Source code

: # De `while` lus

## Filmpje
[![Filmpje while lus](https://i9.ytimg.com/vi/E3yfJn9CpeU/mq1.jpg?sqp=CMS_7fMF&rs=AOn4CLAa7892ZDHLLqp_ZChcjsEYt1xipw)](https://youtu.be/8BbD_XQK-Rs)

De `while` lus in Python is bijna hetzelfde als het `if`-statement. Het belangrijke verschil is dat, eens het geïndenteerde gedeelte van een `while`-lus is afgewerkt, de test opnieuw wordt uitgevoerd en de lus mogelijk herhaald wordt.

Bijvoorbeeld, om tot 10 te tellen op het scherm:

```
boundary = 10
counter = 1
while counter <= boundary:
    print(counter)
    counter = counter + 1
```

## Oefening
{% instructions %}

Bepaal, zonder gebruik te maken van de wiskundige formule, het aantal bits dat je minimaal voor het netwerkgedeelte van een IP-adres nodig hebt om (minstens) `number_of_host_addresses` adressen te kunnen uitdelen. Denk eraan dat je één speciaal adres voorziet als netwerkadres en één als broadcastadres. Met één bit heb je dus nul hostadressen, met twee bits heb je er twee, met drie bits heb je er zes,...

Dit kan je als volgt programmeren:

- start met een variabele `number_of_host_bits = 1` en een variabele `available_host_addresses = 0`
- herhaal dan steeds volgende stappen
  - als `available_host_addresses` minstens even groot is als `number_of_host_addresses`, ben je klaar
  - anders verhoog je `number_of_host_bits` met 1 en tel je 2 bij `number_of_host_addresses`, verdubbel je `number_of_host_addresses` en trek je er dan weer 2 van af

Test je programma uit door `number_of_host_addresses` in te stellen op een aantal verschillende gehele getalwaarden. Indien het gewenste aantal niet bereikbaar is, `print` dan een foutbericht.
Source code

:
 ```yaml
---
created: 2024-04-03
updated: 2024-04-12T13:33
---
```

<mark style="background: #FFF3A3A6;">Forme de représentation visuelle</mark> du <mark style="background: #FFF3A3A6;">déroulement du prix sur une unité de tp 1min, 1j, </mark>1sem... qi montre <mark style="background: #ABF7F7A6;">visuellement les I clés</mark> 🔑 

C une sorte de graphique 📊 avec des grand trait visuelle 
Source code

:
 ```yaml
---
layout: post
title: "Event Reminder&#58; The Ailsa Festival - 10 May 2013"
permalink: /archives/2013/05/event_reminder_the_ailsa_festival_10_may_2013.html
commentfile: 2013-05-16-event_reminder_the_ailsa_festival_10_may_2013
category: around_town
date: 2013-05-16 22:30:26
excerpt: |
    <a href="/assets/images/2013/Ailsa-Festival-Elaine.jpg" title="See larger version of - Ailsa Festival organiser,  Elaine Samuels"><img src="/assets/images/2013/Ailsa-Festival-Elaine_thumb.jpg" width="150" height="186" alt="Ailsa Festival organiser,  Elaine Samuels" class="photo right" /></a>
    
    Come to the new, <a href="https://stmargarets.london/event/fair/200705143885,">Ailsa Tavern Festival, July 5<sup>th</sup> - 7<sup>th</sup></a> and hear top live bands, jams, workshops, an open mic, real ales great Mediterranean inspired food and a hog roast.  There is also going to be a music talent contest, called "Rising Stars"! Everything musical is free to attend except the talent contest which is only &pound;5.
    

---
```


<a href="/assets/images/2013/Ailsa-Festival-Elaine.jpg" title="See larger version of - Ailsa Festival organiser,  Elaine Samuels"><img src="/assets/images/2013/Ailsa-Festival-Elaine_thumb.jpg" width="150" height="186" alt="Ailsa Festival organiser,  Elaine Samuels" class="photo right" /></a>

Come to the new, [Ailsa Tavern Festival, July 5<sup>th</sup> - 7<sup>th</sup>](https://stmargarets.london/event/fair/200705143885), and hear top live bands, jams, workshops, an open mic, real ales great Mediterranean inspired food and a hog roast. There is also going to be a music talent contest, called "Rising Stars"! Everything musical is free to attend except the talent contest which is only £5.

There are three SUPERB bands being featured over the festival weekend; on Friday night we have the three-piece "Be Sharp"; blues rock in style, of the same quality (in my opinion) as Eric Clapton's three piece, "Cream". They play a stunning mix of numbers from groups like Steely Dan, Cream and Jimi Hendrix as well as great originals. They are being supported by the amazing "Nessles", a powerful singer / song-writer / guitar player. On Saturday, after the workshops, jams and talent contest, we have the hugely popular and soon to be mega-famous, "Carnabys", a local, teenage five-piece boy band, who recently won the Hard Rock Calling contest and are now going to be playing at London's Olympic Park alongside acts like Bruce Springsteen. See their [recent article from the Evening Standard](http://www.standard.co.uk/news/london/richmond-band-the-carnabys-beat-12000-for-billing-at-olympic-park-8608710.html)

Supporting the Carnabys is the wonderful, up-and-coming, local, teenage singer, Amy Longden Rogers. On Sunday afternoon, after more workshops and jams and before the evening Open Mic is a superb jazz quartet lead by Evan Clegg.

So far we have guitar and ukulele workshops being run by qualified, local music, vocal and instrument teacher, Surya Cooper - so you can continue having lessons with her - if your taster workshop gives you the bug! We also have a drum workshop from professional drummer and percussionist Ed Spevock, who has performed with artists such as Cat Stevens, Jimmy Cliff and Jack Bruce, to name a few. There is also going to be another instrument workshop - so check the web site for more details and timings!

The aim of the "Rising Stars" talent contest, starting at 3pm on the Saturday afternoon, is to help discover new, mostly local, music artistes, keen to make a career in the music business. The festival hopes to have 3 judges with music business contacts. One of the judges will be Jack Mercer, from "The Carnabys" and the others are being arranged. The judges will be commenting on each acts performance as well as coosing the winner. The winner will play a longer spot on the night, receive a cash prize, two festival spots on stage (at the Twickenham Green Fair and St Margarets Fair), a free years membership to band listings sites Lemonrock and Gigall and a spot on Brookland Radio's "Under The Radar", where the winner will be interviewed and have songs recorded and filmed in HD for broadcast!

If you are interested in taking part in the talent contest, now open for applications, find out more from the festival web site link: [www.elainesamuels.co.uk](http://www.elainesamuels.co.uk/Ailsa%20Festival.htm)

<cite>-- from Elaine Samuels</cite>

_____

Without omitting any record, transcribe the data exactly.

Task solution ->
Source code

: # De `while` lus

## Filmpje
[![Filmpje while lus](https://i9.ytimg.com/vi/E3yfJn9CpeU/mq1.jpg?sqp=CMS_7fMF&rs=AOn4CLAa7892ZDHLLqp_ZChcjsEYt1xipw)](https://youtu.be/8BbD_XQK-Rs)

De `while` lus in Python is bijna hetzelfde als het `if`-statement. Het belangrijke verschil is dat, eens het geïndenteerde gedeelte van een `while`-lus is afgewerkt, de test opnieuw wordt uitgevoerd en de lus mogelijk herhaald wordt.

Bijvoorbeeld, om tot 10 te tellen op het scherm:

```
boundary = 10
counter = 1
while counter <= boundary:
    print(counter)
    counter = counter + 1
```

## Oefening
{% instructions %}

Bepaal, zonder gebruik te maken van de wiskundige formule, het aantal bits dat je minimaal voor het netwerkgedeelte van een IP-adres nodig hebt om (minstens) `number_of_host_addresses` adressen te kunnen uitdelen. Denk eraan dat je één speciaal adres voorziet als netwerkadres en één als broadcastadres. Met één bit heb je dus nul hostadressen, met twee bits heb je er twee, met drie bits heb je er zes,...

Dit kan je als volgt programmeren:

- start met een variabele `number_of_host_bits = 1` en een variabele `available_host_addresses = 0`
- herhaal dan steeds volgende stappen
  - als `available_host_addresses` minstens even groot is als `number_of_host_addresses`, ben je klaar
  - anders verhoog je `number_of_host_bits` met 1 en tel je 2 bij `number_of_host_addresses`, verdubbel je `number_of_host_addresses` en trek je er dan weer 2 van af

Test je programma uit door `number_of_host_addresses` in te stellen op een aantal verschillende gehele getalwaarden. Indien het gewenste aantal niet bereikbaar is, `print` dan een foutbericht.
Source code

:
 ```yaml
---
created: 2024-04-03
updated: 2024-04-12T13:33
---
```

<mark style="background: #FFF3A3A6;">Forme de représentation visuelle</mark> du <mark style="background: #FFF3A3A6;">déroulement du prix sur une unité de tp 1min, 1j, </mark>1sem... qi montre <mark style="background: #ABF7F7A6;">visuellement les I clés</mark> 🔑 

C une sorte de graphique 📊 avec des grand trait visuelle 
Source code

:
 ```yaml
---
layout: post
title: "Event Reminder&#58; The Ailsa Festival - 10 May 2013"
permalink: /archives/2013/05/event_reminder_the_ailsa_festival_10_may_2013.html
commentfile: 2013-05-16-event_reminder_the_ailsa_festival_10_may_2013
category: around_town
date: 2013-05-16 22:30:26
excerpt: |
    <a href="/assets/images/2013/Ailsa-Festival-Elaine.jpg" title="See larger version of - Ailsa Festival organiser,  Elaine Samuels"><img src="/assets/images/2013/Ailsa-Festival-Elaine_thumb.jpg" width="150" height="186" alt="Ailsa Festival organiser,  Elaine Samuels" class="photo right" /></a>
    
    Come to the new, <a href="https://stmargarets.london/event/fair/200705143885,">Ailsa Tavern Festival, July 5<sup>th</sup> - 7<sup>th</sup></a> and hear top live bands, jams, workshops, an open mic, real ales great Mediterranean inspired food and a hog roast.  There is also going to be a music talent contest, called "Rising Stars"! Everything musical is free to attend except the talent contest which is only &pound;5.
    

---
```


<a href="/assets/images/2013/Ailsa-Festival-Elaine.jpg" title="See larger version of - Ailsa Festival organiser,  Elaine Samuels"><img src="/assets/images/2013/Ailsa-Festival-Elaine_thumb.jpg" width="150" height="186" alt="Ailsa Festival organiser,  Elaine Samuels" class="photo right" /></a>

Come to the new, [Ailsa Tavern Festival, July 5<sup>th</sup> - 7<sup>th</sup>](https://stmargarets.london/event/fair/200705143885), and hear top live bands, jams, workshops, an open mic, real ales great Mediterranean inspired food and a hog roast. There is also going to be a music talent contest, called "Rising Stars"! Everything musical is free to attend except the talent contest which is only £5.

There are three SUPERB bands being featured over the festival weekend; on Friday night we have the three-piece "Be Sharp"; blues rock in style, of the same quality (in my opinion) as Eric Clapton's three piece, "Cream". They play a stunning mix of numbers from groups like Steely Dan, Cream and Jimi Hendrix as well as great originals. They are being supported by the amazing "Nessles", a powerful singer / song-writer / guitar player. On Saturday, after the workshops, jams and talent contest, we have the hugely popular and soon to be mega-famous, "Carnabys", a local, teenage five-piece boy band, who recently won the Hard Rock Calling contest and are now going to be playing at London's Olympic Park alongside acts like Bruce Springsteen. See their [recent article from the Evening Standard](http://www.standard.co.uk/news/london/richmond-band-the-carnabys-beat-12000-for-billing-at-olympic-park-8608710.html)

Supporting the Carnabys is the wonderful, up-and-coming, local, teenage singer, Amy Longden Rogers. On Sunday afternoon, after more workshops and jams and before the evening Open Mic is a superb jazz quartet lead by Evan Clegg.

So far we have guitar and ukulele workshops being run by qualified, local music, vocal and instrument teacher, Surya Cooper - so you can continue having lessons with her - if your taster workshop gives you the bug! We also have a drum workshop from professional drummer and percussionist Ed Spevock, who has performed with artists such as Cat Stevens, Jimmy Cliff and Jack Bruce, to name a few. There is also going to be another instrument workshop - so check the web site for more details and timings!

The aim of the "Rising Stars" talent contest, starting at 3pm on the Saturday afternoon, is to help discover new, mostly local, music artistes, keen to make a career in the music business. The festival hopes to have 3 judges with music business contacts. One of the judges will be Jack Mercer, from "The Carnabys" and the others are being arranged. The judges will be commenting on each acts performance as well as coosing the winner. The winner will play a longer spot on the night, receive a cash prize, two festival spots on stage (at the Twickenham Green Fair and St Margarets Fair), a free years membership to band listings sites Lemonrock and Gigall and a spot on Brookland Radio's "Under The Radar", where the winner will be interviewed and have songs recorded and filmed in HD for broadcast!

If you are interested in taking part in the talent contest, now open for applications, find out more from the festival web site link: [www.elainesamuels.co.uk](http://www.elainesamuels.co.uk/Ailsa%20Festival.htm)

<cite>-- from Elaine Samuels</cite>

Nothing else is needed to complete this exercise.